* **The problem**
All lines from the opening of the entries below through the line containing "and System ⭐1,790" must be output exactly as they appear, with no other lines.

[Excerpts from a dataset]
-- Opening Marker --

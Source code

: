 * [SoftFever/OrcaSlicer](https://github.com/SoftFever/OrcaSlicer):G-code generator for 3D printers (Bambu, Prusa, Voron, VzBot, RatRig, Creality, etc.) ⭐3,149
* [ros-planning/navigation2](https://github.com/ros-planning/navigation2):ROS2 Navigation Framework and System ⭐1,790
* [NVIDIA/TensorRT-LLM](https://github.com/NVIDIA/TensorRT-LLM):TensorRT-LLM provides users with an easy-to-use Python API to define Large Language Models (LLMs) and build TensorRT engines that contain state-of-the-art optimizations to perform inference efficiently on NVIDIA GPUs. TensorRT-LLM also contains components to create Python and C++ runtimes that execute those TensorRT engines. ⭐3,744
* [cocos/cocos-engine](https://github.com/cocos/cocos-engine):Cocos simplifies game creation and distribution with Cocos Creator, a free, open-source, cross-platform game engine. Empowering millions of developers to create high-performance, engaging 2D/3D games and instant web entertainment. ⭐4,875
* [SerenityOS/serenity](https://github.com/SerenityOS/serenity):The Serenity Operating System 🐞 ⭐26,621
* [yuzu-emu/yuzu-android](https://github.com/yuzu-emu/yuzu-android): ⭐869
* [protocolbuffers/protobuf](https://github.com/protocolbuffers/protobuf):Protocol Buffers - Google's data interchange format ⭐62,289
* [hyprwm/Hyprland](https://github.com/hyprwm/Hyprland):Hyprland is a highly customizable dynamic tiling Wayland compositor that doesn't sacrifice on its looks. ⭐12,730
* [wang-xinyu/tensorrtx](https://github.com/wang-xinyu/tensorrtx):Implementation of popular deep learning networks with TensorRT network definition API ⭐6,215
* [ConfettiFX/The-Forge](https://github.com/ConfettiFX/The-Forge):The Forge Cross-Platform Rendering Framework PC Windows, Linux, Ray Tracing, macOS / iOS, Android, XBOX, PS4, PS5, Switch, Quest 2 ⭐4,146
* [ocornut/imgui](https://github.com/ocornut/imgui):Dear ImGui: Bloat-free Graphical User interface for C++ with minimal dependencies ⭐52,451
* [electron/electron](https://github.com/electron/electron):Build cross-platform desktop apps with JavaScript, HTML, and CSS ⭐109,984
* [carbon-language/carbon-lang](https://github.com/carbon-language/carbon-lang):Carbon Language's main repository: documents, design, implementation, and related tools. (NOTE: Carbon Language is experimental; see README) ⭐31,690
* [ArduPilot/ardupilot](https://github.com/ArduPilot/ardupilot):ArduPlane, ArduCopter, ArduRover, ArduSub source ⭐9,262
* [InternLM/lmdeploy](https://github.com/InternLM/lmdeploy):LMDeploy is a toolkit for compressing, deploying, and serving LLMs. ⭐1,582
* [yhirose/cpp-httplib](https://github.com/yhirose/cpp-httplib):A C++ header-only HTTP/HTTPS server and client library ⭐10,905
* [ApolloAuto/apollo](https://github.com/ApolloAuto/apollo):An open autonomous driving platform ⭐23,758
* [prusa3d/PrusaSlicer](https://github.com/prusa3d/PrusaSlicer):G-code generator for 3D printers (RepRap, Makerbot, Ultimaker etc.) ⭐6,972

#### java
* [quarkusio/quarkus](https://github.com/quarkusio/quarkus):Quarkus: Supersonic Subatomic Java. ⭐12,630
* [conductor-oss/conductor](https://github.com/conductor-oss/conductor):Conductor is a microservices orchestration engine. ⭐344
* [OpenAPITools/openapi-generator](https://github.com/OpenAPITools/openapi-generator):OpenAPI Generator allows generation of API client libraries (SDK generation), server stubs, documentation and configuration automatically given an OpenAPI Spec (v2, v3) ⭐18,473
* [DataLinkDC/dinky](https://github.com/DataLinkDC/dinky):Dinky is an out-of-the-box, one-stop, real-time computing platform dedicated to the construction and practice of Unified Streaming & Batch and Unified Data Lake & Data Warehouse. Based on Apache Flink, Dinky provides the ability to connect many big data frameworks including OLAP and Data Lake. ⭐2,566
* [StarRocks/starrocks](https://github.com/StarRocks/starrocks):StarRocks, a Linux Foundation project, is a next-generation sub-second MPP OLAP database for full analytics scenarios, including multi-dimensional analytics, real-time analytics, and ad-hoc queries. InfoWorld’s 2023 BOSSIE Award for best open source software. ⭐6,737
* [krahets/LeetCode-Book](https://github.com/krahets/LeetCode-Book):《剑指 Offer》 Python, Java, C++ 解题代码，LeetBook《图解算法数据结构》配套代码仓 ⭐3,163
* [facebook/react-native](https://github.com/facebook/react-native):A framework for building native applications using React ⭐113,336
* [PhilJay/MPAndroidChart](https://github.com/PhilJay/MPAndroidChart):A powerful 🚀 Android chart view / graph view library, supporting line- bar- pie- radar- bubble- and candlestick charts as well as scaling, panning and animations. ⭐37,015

-- Closing Marker --

* **Problem solution**
Source code

: * [SoftFever/OrcaSlicer](https://github.com/SoftFever/OrcaSlicer):G-code generator for 3D printers (Bambu, Prusa, Voron, VzBot, RatRig, Creality, etc.) ⭐3,149
* [ros-planning/navigation2](https://github.com/ros-planning/navigation2):ROS2 Navigation Framework and System ⭐1,790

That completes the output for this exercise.